There are some troubles with this premise, of course. I have trouble buying into the big personality transformation of the villain, and while I could be made to believe it, I wonder if the four issue length means Morrison will skip over that explanation and just expect us to go with it. Ditto for the notion that 150 years in the future, the X-Men haven't changed all that much. There are reasonable explanations for the long life of the villain or Wolverine, and certainly the disembodied nature of the new Professor Xavier makes sense... but why are the Stepford Cuckoos still around? Why does Beak's grandson have exactly the same powers and (forgiving the artistic license resulting from a change in artists) look? These are minor considerations, but they tug at the suspension of disbelief for this reader.
On the art side of things, Marc Silvestri and his various inkers do a decent job, but I can't help but recoil to see some of the '90s Image style returning to this book and to popularity. The scratchy ink lines that are the defining aspect of the style annoy the hell out of me, and everyone seems to have the same sleek, impossibly stretched and well-toned body shape, disappointing when compared to the more realistic proportions of Phil Jimenez, Igor Kordey or Frank Quitely. Still, Silvestri does a great job on the technology, especially the damaged Sentinel and the morphing robot E.V.A., and his hordes of 'crawlers have a nicely sinister look to them as well. In addition, while the backgrounds do tend to fall away, when the work is put into them (as with the first shot of The Manhattan Crater) they look terrific, and the action sequences are equally strong.

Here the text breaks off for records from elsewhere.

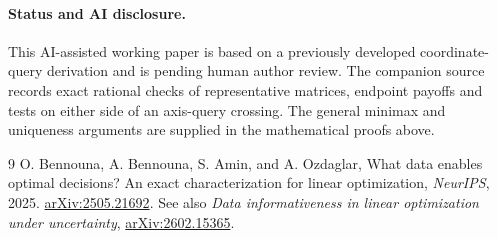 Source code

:\documentclass[11pt]{article}
\begin{document}
\paragraph{Status and AI disclosure.}
This AI-assisted working paper is based on a previously developed
coordinate-query derivation and is pending human author review.
The companion source records exact rational checks of representative
matrices, endpoint payoffs and tests on either side of an axis-query crossing. The general
minimax and uniqueness arguments are supplied in the mathematical
proofs above.

\begin{thebibliography}{9}
O. Bennouna, A. Bennouna, S. Amin, and A. Ozdaglar,
What data enables optimal decisions? An exact characterization for
linear optimization, \emph{NeurIPS}, 2025.
\href{https://arxiv.org/abs/2505.21692}{arXiv:2505.21692}.
See also \emph{Data informativeness in linear optimization under
uncertainty}, \href{https://arxiv.org/abs/2602.15365}{arXiv:2602.15365}.
\end{thebibliography}
\end{document}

All in all, while I have enough gripes and nervousness that this first issue doesn't wow me, I still expect to be quite satisfied with the finished products. The flaws and ups and downs in New X-Men pale beside Morrison's accomplishment of rehashing old story concepts and villains while still making the book feel fresh, new and exciting for the first time in years. "Here Comes Tomorrow" may wind up being an epilogue that doesn't have as much to do with the big story arc Morrison has done on New X-Men, but my guess, especially given the "150 Years Earlier" sequence at the end of this book, is that he'll be providing a wrap-up that sort of gives his final statement on the characters and leaves things nice and clean for the next writer to play with.